Авторитет Шмидта у экспедиции был исключительный. Его любили и ценили и как начальника и как старшего друга, товарища. Его авторитет во всех отраслях науки в глазах научных работников был непоколебим. Высок его авторитет и как полярника. Замещать Отто Юльевича вообще трудно, а мне как молодому полярнику — особенно.

Ободряло сознание, что коллектив, созданный Шмидтом и воспитанный нашей партийной организацией, поможет мне в этой трудной работе.

К моменту отлета Шмидта в лагере оставалось всего человек тридцать. Мы были уверены, что при хорошей работе самолетов 12 апреля операции будут закончены. Так бы и вышло, если бы самолет Молокова не потребовал небольшого ремонта.

12 апреля к вечеру в лагере Шмидта осталось всего шесть человек: капитан Воронин, радисты Кренкель и Иванов, комендант аэродрома Погосов, боцман Загорский и я. Вечером оставшиеся в лагере вместе поужинали, составили план действий на следующий день и отобрали имущество, которое считали необходимым взять с собой. С Погосовым я договорился, что он даст к четырем часам утра условный сигнал о состоянии аэродрома и возможности приемки самолета, и он отправился к себе на аэродром. В лагере нас осталось пятеро. [387]

Загорский погрузил нарты, приготовил их к отправке утром и улегся спать во «дворце матросов». Я и Владимир Иванович поднялись на вышку. Долго, задрав головы, мы наблюдали за облаками и силились определить, какая будет завтра погода. Внизу отчетливо слышно было потрескивание льда. На южной стороне появились облачка, и ветер стихал.

Под конец каждый из нас сделался метеорологом и пытался давать прогноз погоды. И я, увидя дымку и наблюдая штиль, сделал вывод, что нужно ожидать какой-то перемены погоды. Хотелось знать, как скоро и какая наступит перемена. Я обратился к Воронину с вопросом:

— Как, Владимир Иванович, какую погоду можно ожидать на завтра?

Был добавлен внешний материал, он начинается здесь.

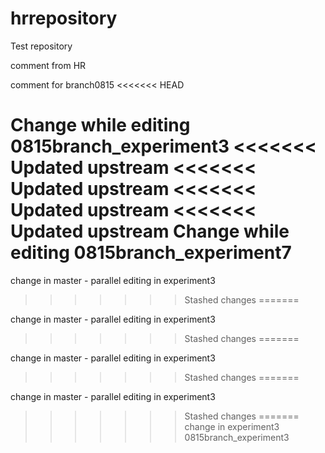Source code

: hrrepository
============

Test repository

comment from HR

comment for branch0815
<<<<<<< HEAD

Change while editing 0815branch_experiment3
<<<<<<< Updated upstream
<<<<<<< Updated upstream
<<<<<<< Updated upstream
<<<<<<< Updated upstream
Change while editing 0815branch_experiment7
=======

change in master - parallel editing in experiment3
>>>>>>> Stashed changes
=======

change in master - parallel editing in experiment3
>>>>>>> Stashed changes
=======

change in master - parallel editing in experiment3
>>>>>>> Stashed changes
=======

change in master - parallel editing in experiment3
>>>>>>> Stashed changes
=======
change in experiment3
>>>>>>> 0815branch_experiment3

И получил исчерпывающий ответ:

— А вот завтра увидим.

Но из этого ответа и хмурого вида капитана я сделал вывод, что хорошего ожидать не приходится.

Вырезали на память на вышке свои фамилии, слово «Челюскин», даты и спустились. [388]

При проходе через гряду, где был раздавлен «Челюскин», мы опять услышали треск льда.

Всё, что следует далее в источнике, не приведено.